◆ **Prompt**
Write the data below out again in full, exactly as shown.

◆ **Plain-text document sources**
:::::

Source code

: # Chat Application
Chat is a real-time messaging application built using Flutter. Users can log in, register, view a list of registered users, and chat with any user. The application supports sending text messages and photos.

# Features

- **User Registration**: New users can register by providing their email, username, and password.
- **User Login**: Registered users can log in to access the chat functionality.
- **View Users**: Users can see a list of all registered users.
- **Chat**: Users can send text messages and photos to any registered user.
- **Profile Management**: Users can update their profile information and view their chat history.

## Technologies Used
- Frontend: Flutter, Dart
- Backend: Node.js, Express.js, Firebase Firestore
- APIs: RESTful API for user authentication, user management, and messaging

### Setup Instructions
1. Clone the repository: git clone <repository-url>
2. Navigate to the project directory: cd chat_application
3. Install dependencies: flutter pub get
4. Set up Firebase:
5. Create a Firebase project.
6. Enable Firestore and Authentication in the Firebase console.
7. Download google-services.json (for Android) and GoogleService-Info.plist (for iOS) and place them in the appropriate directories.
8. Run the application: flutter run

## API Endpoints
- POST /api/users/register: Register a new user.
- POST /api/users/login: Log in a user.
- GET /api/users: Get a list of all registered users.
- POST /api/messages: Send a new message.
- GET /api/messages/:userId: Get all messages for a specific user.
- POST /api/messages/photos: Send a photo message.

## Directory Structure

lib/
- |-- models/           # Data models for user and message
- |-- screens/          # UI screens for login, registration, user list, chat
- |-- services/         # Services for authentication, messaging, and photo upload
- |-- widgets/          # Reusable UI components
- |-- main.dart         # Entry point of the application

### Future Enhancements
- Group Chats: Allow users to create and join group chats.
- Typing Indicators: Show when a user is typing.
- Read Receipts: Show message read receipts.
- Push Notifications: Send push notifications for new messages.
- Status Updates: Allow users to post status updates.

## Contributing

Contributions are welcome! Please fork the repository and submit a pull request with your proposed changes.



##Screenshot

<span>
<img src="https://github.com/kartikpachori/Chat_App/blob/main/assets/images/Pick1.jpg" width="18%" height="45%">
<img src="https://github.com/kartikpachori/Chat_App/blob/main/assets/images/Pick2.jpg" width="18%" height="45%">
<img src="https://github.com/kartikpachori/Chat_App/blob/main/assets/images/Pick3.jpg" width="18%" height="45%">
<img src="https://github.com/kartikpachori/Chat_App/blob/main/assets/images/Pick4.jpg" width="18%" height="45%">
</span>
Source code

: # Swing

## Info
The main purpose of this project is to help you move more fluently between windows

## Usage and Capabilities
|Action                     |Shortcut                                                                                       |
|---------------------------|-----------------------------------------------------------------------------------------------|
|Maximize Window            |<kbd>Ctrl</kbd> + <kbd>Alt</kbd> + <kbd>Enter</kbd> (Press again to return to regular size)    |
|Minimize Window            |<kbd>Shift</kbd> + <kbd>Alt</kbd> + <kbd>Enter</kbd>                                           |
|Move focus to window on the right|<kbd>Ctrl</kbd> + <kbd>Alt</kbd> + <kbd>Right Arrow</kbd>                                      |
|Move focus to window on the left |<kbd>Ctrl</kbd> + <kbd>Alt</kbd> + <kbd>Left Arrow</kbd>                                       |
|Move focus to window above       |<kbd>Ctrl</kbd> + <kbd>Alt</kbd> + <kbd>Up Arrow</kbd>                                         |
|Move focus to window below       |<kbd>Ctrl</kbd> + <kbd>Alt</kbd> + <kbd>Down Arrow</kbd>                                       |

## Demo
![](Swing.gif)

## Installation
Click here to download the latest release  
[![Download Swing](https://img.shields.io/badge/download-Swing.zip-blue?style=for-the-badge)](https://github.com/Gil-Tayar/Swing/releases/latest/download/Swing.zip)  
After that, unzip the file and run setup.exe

:::::

◆ **Result of the exercise**
Source code

: # Chat Application
Chat is a real-time messaging application built using Flutter. Users can log in, register, view a list of registered users, and chat with any user. The application supports sending text messages and photos.

# Features

- **User Registration**: New users can register by providing their email, username, and password.
- **User Login**: Registered users can log in to access the chat functionality.
- **View Users**: Users can see a list of all registered users.
- **Chat**: Users can send text messages and photos to any registered user.
- **Profile Management**: Users can update their profile information and view their chat history.

## Technologies Used
- Frontend: Flutter, Dart
- Backend: Node.js, Express.js, Firebase Firestore
- APIs: RESTful API for user authentication, user management, and messaging

### Setup Instructions
1. Clone the repository: git clone <repository-url>
2. Navigate to the project directory: cd chat_application
3. Install dependencies: flutter pub get
4. Set up Firebase:
5. Create a Firebase project.
6. Enable Firestore and Authentication in the Firebase console.
7. Download google-services.json (for Android) and GoogleService-Info.plist (for iOS) and place them in the appropriate directories.
8. Run the application: flutter run

## API Endpoints
- POST /api/users/register: Register a new user.
- POST /api/users/login: Log in a user.
- GET /api/users: Get a list of all registered users.
- POST /api/messages: Send a new message.
- GET /api/messages/:userId: Get all messages for a specific user.
- POST /api/messages/photos: Send a photo message.

## Directory Structure

lib/
- |-- models/           # Data models for user and message
- |-- screens/          # UI screens for login, registration, user list, chat
- |-- services/         # Services for authentication, messaging, and photo upload
- |-- widgets/          # Reusable UI components
- |-- main.dart         # Entry point of the application

### Future Enhancements
- Group Chats: Allow users to create and join group chats.
- Typing Indicators: Show when a user is typing.
- Read Receipts: Show message read receipts.
- Push Notifications: Send push notifications for new messages.
- Status Updates: Allow users to post status updates.

## Contributing

Contributions are welcome! Please fork the repository and submit a pull request with your proposed changes.



##Screenshot

<span>
<img src="https://github.com/kartikpachori/Chat_App/blob/main/assets/images/Pick1.jpg" width="18%" height="45%">
<img src="https://github.com/kartikpachori/Chat_App/blob/main/assets/images/Pick2.jpg" width="18%" height="45%">
<img src="https://github.com/kartikpachori/Chat_App/blob/main/assets/images/Pick3.jpg" width="18%" height="45%">
<img src="https://github.com/kartikpachori/Chat_App/blob/main/assets/images/Pick4.jpg" width="18%" height="45%">
</span>
Source code

: # Swing

## Info
The main purpose of this project is to help you move more fluently between windows

## Usage and Capabilities
|Action                     |Shortcut                                                                                       |
|---------------------------|-----------------------------------------------------------------------------------------------|
|Maximize Window            |<kbd>Ctrl</kbd> + <kbd>Alt</kbd> + <kbd>Enter</kbd> (Press again to return to regular size)    |
|Minimize Window            |<kbd>Shift</kbd> + <kbd>Alt</kbd> + <kbd>Enter</kbd>                                           |
|Move focus to window on the right|<kbd>Ctrl</kbd> + <kbd>Alt</kbd> + <kbd>Right Arrow</kbd>                                      |
|Move focus to window on the left |<kbd>Ctrl</kbd> + <kbd>Alt</kbd> + <kbd>Left Arrow</kbd>                                       |
|Move focus to window above       |<kbd>Ctrl</kbd> + <kbd>Alt</kbd> + <kbd>Up Arrow</kbd>                                         |
|Move focus to window below       |<kbd>Ctrl</kbd> + <kbd>Alt</kbd> + <kbd>Down Arrow</kbd>                                       |

## Demo
![](Swing.gif)

## Installation
Click here to download the latest release  
[![Download Swing](https://img.shields.io/badge/download-Swing.zip-blue?style=for-the-badge)](https://github.com/Gil-Tayar/Swing/releases/latest/download/Swing.zip)  
After that, unzip the file and run setup.exe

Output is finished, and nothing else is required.